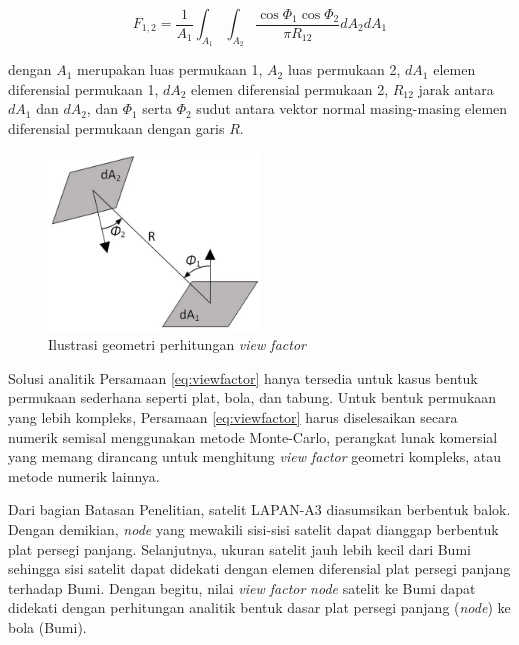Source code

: \begin{equation}
\label{eq:viewfactor}
	F_{1,2} = \frac{1}{A_1} \int_{A_1} \int_{A_2} \frac{\cos{\Phi_1} \cos{\Phi_2}}{\pi R_{12}} dA_2 dA_1
\end{equation}

dengan $A_1$ merupakan luas permukaan 1, $A_2$ luas permukaan 2, $dA_1$ elemen
diferensial permukaan 1, $dA_2$ elemen diferensial permukaan 2, $R_{12}$ jarak
antara $dA_1$ dan $dA_2$, dan $\Phi_1$ serta $\Phi_2$ sudut antara vektor
normal masing-masing elemen diferensial permukaan dengan garis $R$.  

\begin{figure}[!ht]
\setlength{}
\begin{center}
\includegraphics[width=0.5\textwidth]{fig/viewfactor.jpg}
	\caption[Ilustrasi geometri perhitungan \textit{view factor}]{Ilustrasi geometri perhitungan \textit{view factor}~\cite{muneer2020}}
\label{fig:viewfactor}
\end{center}
\end{figure}

Solusi analitik Persamaan \ref{eq:viewfactor} hanya tersedia
untuk kasus bentuk permukaan sederhana seperti plat, bola, dan tabung.
Untuk bentuk permukaan yang lebih kompleks, Persamaan
\ref{eq:viewfactor} harus diselesaikan secara numerik semisal
menggunakan metode Monte-Carlo, perangkat lunak komersial yang memang
dirancang untuk menghitung \textit{view factor} geometri kompleks,
atau metode numerik lainnya.

Dari bagian Batasan Penelitian, satelit LAPAN-A3 diasumsikan berbentuk
balok. Dengan demikian, \textit{node} yang mewakili sisi-sisi
satelit dapat dianggap berbentuk plat persegi panjang. Selanjutnya, ukuran
satelit jauh lebih kecil dari Bumi sehingga sisi satelit dapat didekati dengan
elemen diferensial plat persegi panjang terhadap Bumi. Dengan begitu, nilai
\textit{view factor} \textit{node} satelit ke Bumi dapat didekati
dengan perhitungan analitik bentuk dasar plat persegi panjang
(\textit{node}) ke bola (Bumi).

···

EXERCISE BRIEF »
Without the pictures, return the records above exactly as written.

ANSWER TO THIS EXERCISE »
Source code

: \begin{equation}
\label{eq:viewfactor}
	F_{1,2} = \frac{1}{A_1} \int_{A_1} \int_{A_2} \frac{\cos{\Phi_1} \cos{\Phi_2}}{\pi R_{12}} dA_2 dA_1
\end{equation}

dengan $A_1$ merupakan luas permukaan 1, $A_2$ luas permukaan 2, $dA_1$ elemen
diferensial permukaan 1, $dA_2$ elemen diferensial permukaan 2, $R_{12}$ jarak
antara $dA_1$ dan $dA_2$, dan $\Phi_1$ serta $\Phi_2$ sudut antara vektor
normal masing-masing elemen diferensial permukaan dengan garis $R$.  

\begin{figure}[!ht]
\setlength{}
\begin{center}
\includegraphics[width=0.5\textwidth]{fig/viewfactor.jpg}
	\caption[Ilustrasi geometri perhitungan \textit{view factor}]{Ilustrasi geometri perhitungan \textit{view factor}~\cite{muneer2020}}
\label{fig:viewfactor}
\end{center}
\end{figure}

Solusi analitik Persamaan \ref{eq:viewfactor} hanya tersedia
untuk kasus bentuk permukaan sederhana seperti plat, bola, dan tabung.
Untuk bentuk permukaan yang lebih kompleks, Persamaan
\ref{eq:viewfactor} harus diselesaikan secara numerik semisal
menggunakan metode Monte-Carlo, perangkat lunak komersial yang memang
dirancang untuk menghitung \textit{view factor} geometri kompleks,
atau metode numerik lainnya.

Dari bagian Batasan Penelitian, satelit LAPAN-A3 diasumsikan berbentuk
balok. Dengan demikian, \textit{node} yang mewakili sisi-sisi
satelit dapat dianggap berbentuk plat persegi panjang. Selanjutnya, ukuran
satelit jauh lebih kecil dari Bumi sehingga sisi satelit dapat didekati dengan
elemen diferensial plat persegi panjang terhadap Bumi. Dengan begitu, nilai
\textit{view factor} \textit{node} satelit ke Bumi dapat didekati
dengan perhitungan analitik bentuk dasar plat persegi panjang
(\textit{node}) ke bola (Bumi).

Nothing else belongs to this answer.